Para Nuno Melo, “há um mundo que mudou” e temos de perceber esta “nova ordem mundial”.
“Até há pouco tempo, o que acontecia na velha Europa, nos Estados Unidos, era uma questão mundial e o que acontecia na Índia e na China era uma questão regional. Esses países já não validam essa doutrina e bem. Querem ser protagonistas no quadro geopolítico porque representam muita gente”, explana.

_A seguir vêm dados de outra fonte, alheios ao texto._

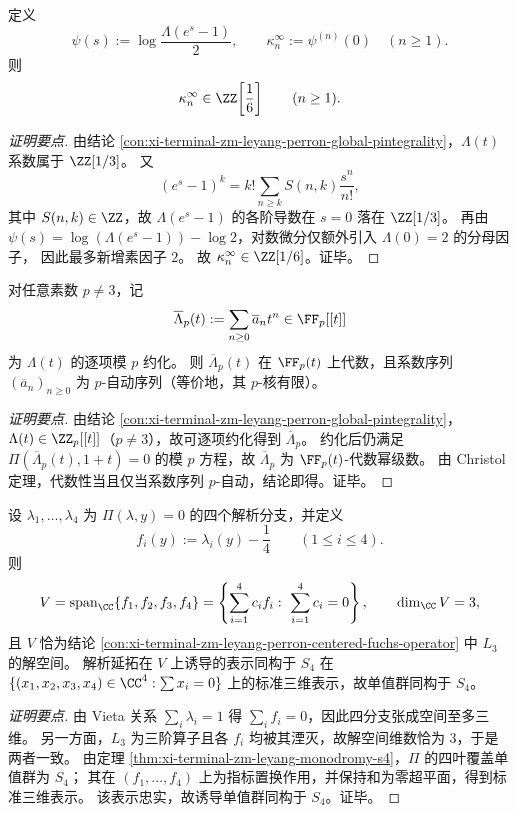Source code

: \begin{conclusion}\label{con:xi-terminal-zm-leyang-perron-cumulant-denominator-2-3}
定义
\[
\psi(s):=\log\frac{\Lambda(e^s-1)}{2},\qquad
\kappa_n^\infty:=\psi^{(n)}(0)\quad(n\ge 1).
\]
则
\[
\kappa_n^\infty\in\ZZ\!\left[\frac16\right]\qquad(n\ge 1).
\]
\end{conclusion}
\begin{proof}[证明要点]
由结论 \ref{con:xi-terminal-zm-leyang-perron-global-pintegrality}，\(\Lambda(t)\) 系数属于 \(\ZZ[1/3]\)。
又
\[
(e^s-1)^k
=
k!\sum_{n\ge k}S(n,k)\frac{s^n}{n!},
\]
其中 \(S(n,k)\in\ZZ\)，故 \(\Lambda(e^s-1)\) 的各阶导数在 \(s=0\) 落在 \(\ZZ[1/3]\)。
再由 \(\psi(s)=\log(\Lambda(e^s-1))-\log 2\)，对数微分仅额外引入 \(\Lambda(0)=2\) 的分母因子，
因此最多新增素因子 \(2\)。
故 \(\kappa_n^\infty\in\ZZ[1/6]\)。证毕。
\end{proof}

\begin{conclusion}[\texorpdfstring{$p\neq 3$}{p!=3} 下的模 \(p\) 自动性与有限 \(p\)-核]\label{con:xi-terminal-zm-leyang-perron-modp-automaticity}
对任意素数 \(p\neq 3\)，记
\[
\overline{\Lambda}_p(t):=\sum_{n\ge 0}\overline{a}_n t^n\in\FF_p[[t]]
\]
为 \(\Lambda(t)\) 的逐项模 \(p\) 约化。
则 \(\overline{\Lambda}_p(t)\) 在 \(\FF_p(t)\) 上代数，且系数序列 \((\overline{a}_n)_{n\ge 0}\) 为 \(p\)-自动序列（等价地，其 \(p\)-核有限）。
\end{conclusion}
\begin{proof}[证明要点]
由结论 \ref{con:xi-terminal-zm-leyang-perron-global-pintegrality}，\(\Lambda(t)\in\ZZ_p[[t]]\)（\(p\neq 3\)），故可逐项约化得到 \(\overline{\Lambda}_p\)。
约化后仍满足
\(
\Pi(\overline{\Lambda}_p(t),1+t)=0
\)
的模 \(p\) 方程，故 \(\overline{\Lambda}_p\) 为 \(\FF_p(t)\)-代数幂级数。
由 Christol 定理，代数性当且仅当系数序列 \(p\)-自动，结论即得。证毕。
\end{proof}

\begin{conclusion}\label{con:xi-terminal-zm-leyang-perron-fuchs-monodromy-s4}
设 \(\lambda_1,\dots,\lambda_4\) 为 \(\Pi(\lambda,y)=0\) 的四个解析分支，并定义
\[
f_i(y):=\lambda_i(y)-\frac14\qquad(1\le i\le 4).
\]
则
\[
V=\mathrm{span}_{\CC}\{f_1,f_2,f_3,f_4\}
=
\left\{\sum_{i=1}^4 c_i f_i:\ \sum_{i=1}^4 c_i=0\right\},
\qquad \dim_{\CC}V=3,
\]
且 \(V\) 恰为结论 \ref{con:xi-terminal-zm-leyang-perron-centered-fuchs-operator} 中 \(L_3\) 的解空间。
解析延拓在 \(V\) 上诱导的表示同构于 \(S_4\) 在
\(
\{(x_1,x_2,x_3,x_4)\in\CC^4:\sum x_i=0\}
\)
上的标准三维表示，故单值群同构于 \(S_4\)。
\end{conclusion}
\begin{proof}[证明要点]
由 Vieta 关系 \(\sum_i\lambda_i=1\) 得 \(\sum_i f_i=0\)，因此四分支张成空间至多三维。
另一方面，\(L_3\) 为三阶算子且各 \(f_i\) 均被其湮灭，故解空间维数恰为 \(3\)，于是两者一致。
由定理 \ref{thm:xi-terminal-zm-leyang-monodromy-s4}，\(\Pi\) 的四叶覆盖单值群为 \(S_4\)；
其在 \((f_1,\dots,f_4)\) 上为指标置换作用，并保持和为零超平面，得到标准三维表示。
该表示忠实，故诱导单值群同构于 \(S_4\)。证毕。
\end{proof}

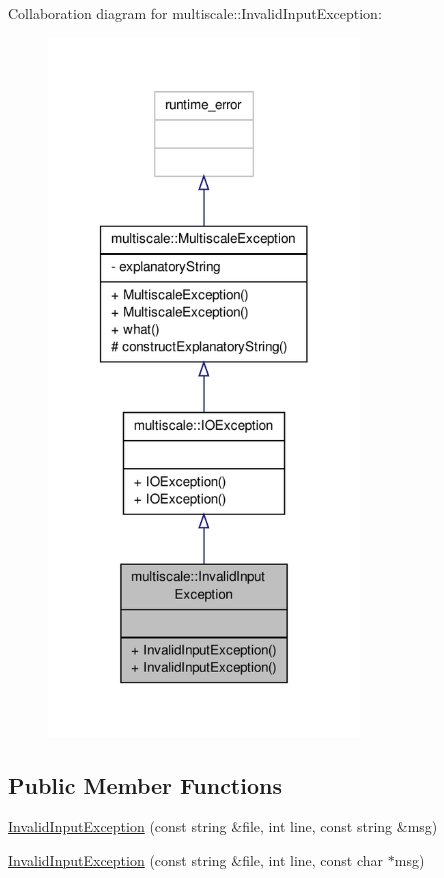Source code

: Collaboration diagram for multiscale\-:\-:Invalid\-Input\-Exception\-:\nopagebreak
\begin{figure}[H]
\begin{center}
\leavevmode
\includegraphics[width=234pt]{classmultiscale_1_1InvalidInputException__coll__graph}
\end{center}
\end{figure}
\subsection*{Public Member Functions}
\begin{DoxyCompactItemize}
\item 
\hyperlink{classmultiscale_1_1InvalidInputException_aea7260856bd45bd4443d7626de243b72}{Invalid\-Input\-Exception} (const string \&file, int line, const string \&msg)
\item 
\hyperlink{classmultiscale_1_1InvalidInputException_af12fa935cdc2aacbba5ea8cda0ef8df1}{Invalid\-Input\-Exception} (const string \&file, int line, const char $\ast$msg)
\end{DoxyCompactItemize}
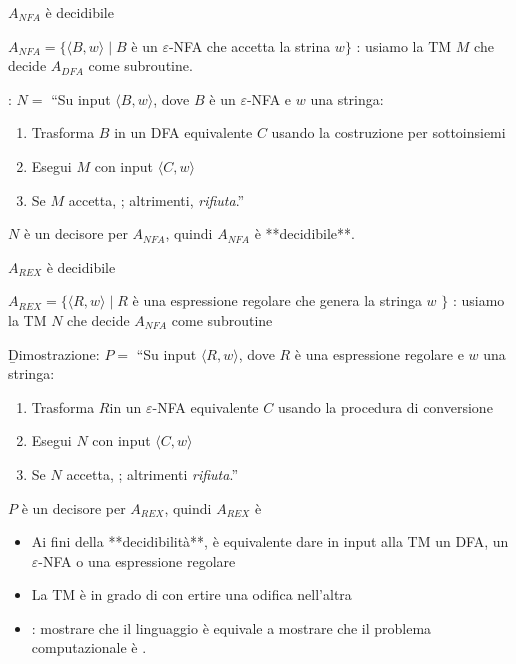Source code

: \begin{theorem}{$A_{NFA}$ è decidibile}\end{theorem}
$A_{NFA} = \{\langle B,w\rangle\mid B$ è un $\varepsilon$-NFA che accetta la strina $w\}$ 
: usiamo la TM $M$ che decide $A_{DFA}$ come subroutine.

: 
$N=$ ``Su input $\langle B,w\rangle$, dove $B$ è un $\varepsilon$-NFA e $w$ una stringa: 
\begin{enumerate}
	\item Trasforma $B$ in un DFA equivalente $C$ usando la costruzione per sottoinsiemi
	\item Esegui $M$ con input $\langle C,w\rangle$ 
	\item  Se $M$ accetta, ; altrimenti, \textit{rifiuta}.''
\end{enumerate}
$N$ è un decisore per $A_{NFA}$, quindi $A_{NFA}$ è **decidibile**. 

\begin{theorem}$A_{REX}$ è decidibile\end{theorem}
$A_{REX} = \{\langle R, w\rangle\mid R$ è una espressione regolare che genera la stringa $w$ $\}$ 
: usiamo la TM $N$ che decide $A_{NFA}$ come subroutine

\b{Dimostrazione}:
$P=$ ``Su input $\langle R,w\rangle$, dove $R$ è una espressione regolare e $w$ una stringa: 
\begin{enumerate}
	\item Trasforma $R $in un $\varepsilon$-NFA equivalente $C$ usando la procedura di conversione
	\item  Esegui $N$ con input $\langle C,w\rangle$ 
	\item  Se $N$ accetta, ; altrimenti \textit{rifiuta}.''
\end{enumerate}
$P$ è un decisore per $A_{REX}$, quindi $A_{REX}$ è  

\begin{itemize}
	\item Ai fini della **decidibilità**, è equivalente dare in input alla TM un DFA, un $\varepsilon$-NFA o una espressione regolare
	\item La TM è in grado di con ertire una odifica nell'altra
	\item {}: mostrare che il linguaggio è  equivale a mostrare che il problema computazionale è .
\end{itemize}

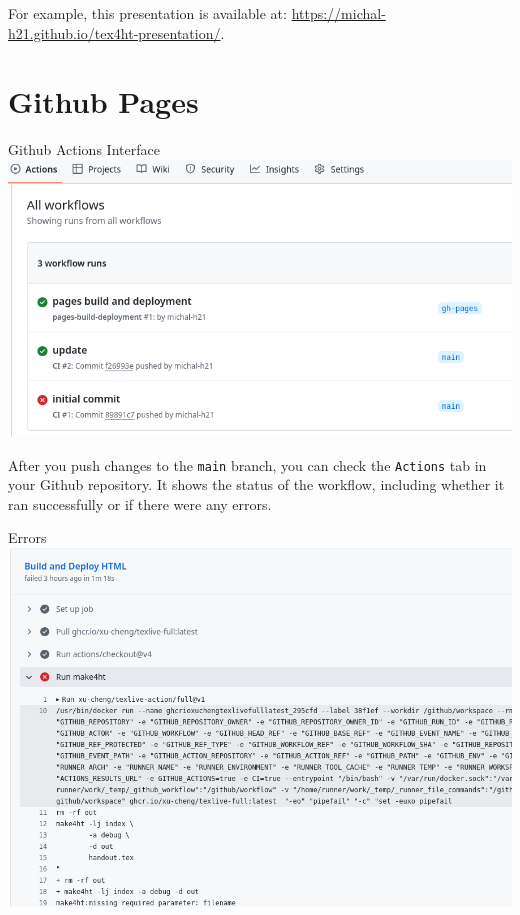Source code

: For example, this presentation is available at: \url{https://michal-h21.github.io/tex4ht-presentation/}.

\section{Github Pages}

\begin{frame}[fragile]{Github Actions Interface}
  \includegraphics[width=\textwidth]{img/github-actions.png}
\end{frame}

After you push changes to the \texttt{main} branch, you can check the \texttt{Actions} tab in your
Github repository. It shows the status of the workflow, including whether it ran successfully or if there were any errors.


\begin{frame}[fragile]{Errors}
  \includegraphics[width=\textwidth]{img/github-error.png}
\end{frame}


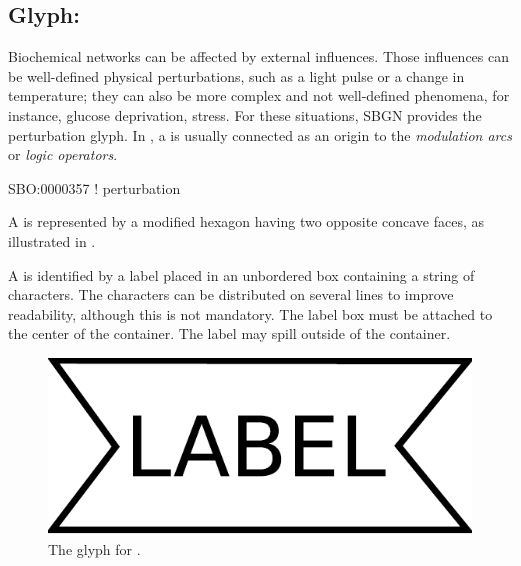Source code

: \subsection{Glyph: }
\label{sec:perturbation}

Biochemical networks can be affected by external influences. Those influences can be well-defined physical perturbations, such as a light pulse or a change in temperature; they can also be more complex and not well-defined phenomena, for instance, glucose deprivation, stress. For these situations, SBGN provides the perturbation glyph. 
 \color{red}
In \SBGNAFLone, a  is usually connected as an origin to the \emph{modulation arcs} or \emph{logic operators}.

\normalcolor



\begin{glyphDescription}

\glyphSboTerm SBO:0000357 ! perturbation

\glyphContainer A  is represented by a modified hexagon
having two opposite concave faces, as illustrated in .

\glyphLabel A  is identified by a label placed in an unbordered box containing a string of characters.  The characters can be distributed on several lines to improve readability, although this is not mandatory.  The label box must be attached to the center of the  container.  The label may spill outside of the container. 

\end{glyphDescription}

\begin{figure}[H]
  \centering
  \includegraphics[scale = 0.3]{images/perturbation}
  \caption{The \AF glyph for .}
  \label{fig:af:perturbation}
\end{figure}
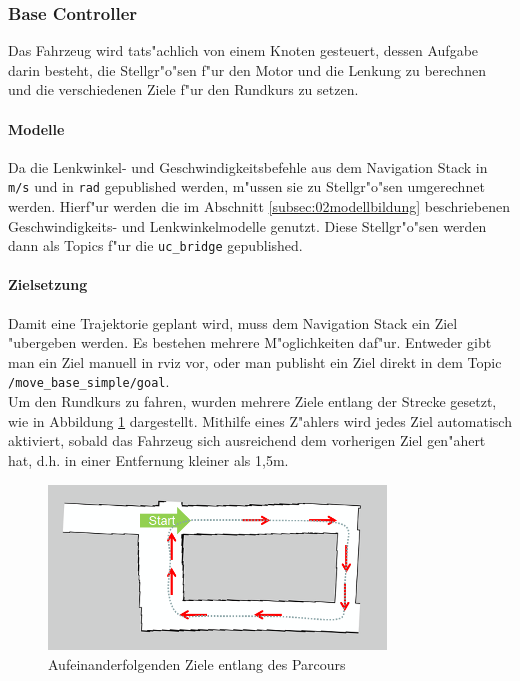 \subsubsection{Base Controller}
\label{subsubsec:02psesTrajectory}

Das Fahrzeug wird tats"achlich von einem Knoten gesteuert, dessen Aufgabe darin besteht, die Stellgr"o"sen f"ur den Motor und die Lenkung zu berechnen und die verschiedenen Ziele f"ur den Rundkurs zu setzen.

\paragraph{Modelle}
Da die Lenkwinkel- und Geschwindigkeitsbefehle aus dem Navigation Stack in \texttt{m/s} und in \texttt{rad} gepublished werden, m"ussen sie zu Stellgr"o"sen umgerechnet werden. Hierf"ur werden die im Abschnitt \ref{subsec:02modellbildung} beschriebenen Geschwindigkeits- und Lenkwinkelmodelle genutzt. Diese Stellgr"o"sen werden dann als Topics f"ur die \texttt{uc\_bridge} gepublished.

\paragraph{Zielsetzung}
Damit eine Trajektorie geplant wird, muss dem Navigation Stack ein Ziel "ubergeben werden. Es bestehen mehrere M"oglichkeiten daf"ur. Entweder gibt man ein Ziel manuell in rviz vor, oder man publisht ein Ziel direkt in dem Topic \texttt{/move\_base\_simple/goal}.\\
Um den Rundkurs zu fahren, wurden mehrere Ziele entlang der Strecke gesetzt, wie in Abbildung \ref{fig:goals} dargestellt. Mithilfe eines Z"ahlers wird jedes Ziel automatisch aktiviert, sobald das Fahrzeug sich ausreichend dem vorherigen Ziel gen"ahert hat, d.h. in einer Entfernung kleiner als 1,5m.

\begin{figure}[H]
	\centering
	\includegraphics[width=0.8\textwidth,trim=2.4cm 0cm 0cm 1cm,clip]{pics/goals.png}
	\caption{Aufeinanderfolgenden Ziele entlang des Parcours}
	\label{fig:goals}
\end{figure}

Falando especificamente da vinda de Lula da Silva ao Parlamento por ocasião das celebrações do 25 de Abril, Nuno Melo espera que o brasileiro, enquanto Presidente, seja “recebido com toda a dignidade em Portugal”, mas considera que a sua declaração foi “um erro trágico”, pois “alinha uma grande democracia com o pior das ditaduras”. “Neste ponto [da Ucrânia], Lula coloca-se ao lado de Salvini”, reitera, defendendo que o “Partido Socialista”, que “o convidou sem ouvir os outros”, o consiga chamar “à razão” e “explicar que a presença na Assembleia da República nesse dia é muito errada”.
Os silêncios que falam mais alto
O candidato independente Francisco Guerreiro, perante a extensão do debate - que se prolongou para lá do tempo estipulado e envolveu algum atrito sobre amendas -, e por uma questão “de respeito” pelo painel seguinte, fez apenas uma declaração breve, convidando os presentes a participarem de sessões que vai organizar com a participação do ex-candidato presidencial brasileiro Ciro Gomes, que falará em Estrasburgo e Lisboa brevemente.
Também tentamos questionar Roberta Metsola sobre as declarações de Lula da Silva, mas a presidente do Parlamento Europeu não respondeu à pergunta, preferindo aproveitar o momento para saudar o primeiro-ministro luxemburguês, convidado a discursar no hemiciclo, esta quarta-feira, que não se esqueceu de Portugal na conversa com os jornalistas.